Paul Goble
Staunton, December 19 – The government of Ingushetia has banned mass meetings in the republic until January 15, imposed a curfew on bars and restaurants after 10:00 pm for the same period, and extended the school holidays because so many pupils and their teachers are ill with the flu or the coronavirus.
These restrictions are undoubtedly driven in the first instance by the pandemic which has hit this impoverished North Caucasus republic especially hard, but there is little question that Magas has acted as it has for political reasons as well (echo.msk.ru/news/2760802-echo.html, doshdu.com/v-ingushetii-zapretili-provodit-massovye-novogodnie-meroprijatija/ and kavkaz-uzel.eu/articles/357783/).
This week, the show trial of the Ingush Seven, the activists accused of using force against the police during the March 2019 protest against the Ingush government’s ramming through of approval of the border deal with Chechnya and even forming an extremist organization to do so, continues (windowoneurasia2.blogspot.com/2020/12/prosecution-witnesses-in-ingush-seven.html).
Unless there are unexpected delays, the trial will likely conclude with a verdict against the seven sometime in the next three weeks; and Magas has thus put in place restrictions against the kind of popular protest such a verdict almost certainly will spark, restrictions that ostensibly have nothing to do with the trial.

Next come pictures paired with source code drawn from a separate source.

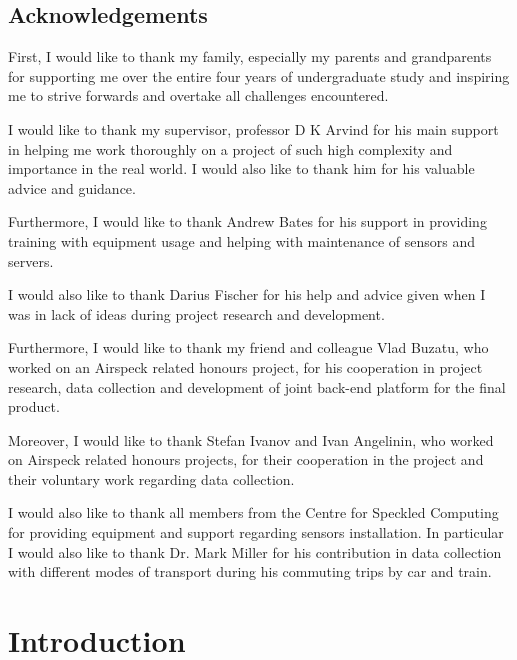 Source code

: \documentclass[bsc,frontabs,twoside,singlespacing, parskip,deptreport]{infthesis}     %
\begin{document}
\maketitle

\section*{Acknowledgements}

First, I would like to thank my family, especially my parents and grandparents for supporting me over the entire four years of undergraduate study and inspiring me to strive forwards and overtake all challenges encountered.

I would like to thank my supervisor, professor D K Arvind for his main support in helping me work thoroughly on a project of such high complexity and importance in the real world. I would also like to thank him for his valuable advice and guidance.

Furthermore, I would like to thank Andrew Bates for his support in providing training with equipment usage and helping with maintenance of sensors and servers.

I would also like to thank Darius Fischer for his help and advice given when I was in lack of ideas during project research and development.

Furthermore, I would like to thank my friend and colleague Vlad Buzatu, who worked on an Airspeck related honours project, for his cooperation in project research, data collection and development of joint back-end platform for the final product.

Moreover, I would like to thank Stefan Ivanov and Ivan Angelinin, who worked on Airspeck related honours projects, for their cooperation in the project and their voluntary work regarding data collection.

I would also like to thank all members from the Centre for Speckled Computing for providing equipment and support regarding sensors installation. In particular I would also like to thank Dr. Mark Miller for his contribution in data collection with different modes of transport during his commuting trips by car and train.


\tableofcontents



\chapter{Introduction}
\end{document}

Consequently, just as Russian officials have invoked the pandemic to restrict the activities of demonstrators elsewhere and impose tighter control, so too Ingush ones in the government of Makhmud-Ali Kalimatov are clearly happy to have this excuse to cover what they are really worried about.
The situation in Ingushetia is also heating up because of incautious remarks concerning the border of that republic delivered earlier this month by a North Ossetian official (windowoneurasia2.blogspot.com/2020/12/north-ossetian-statement-about-defining.html), yet another reminder stability there is illusory (windowoneurasia2.blogspot.com/2020/12/stability-in-north-caucasus-only.html).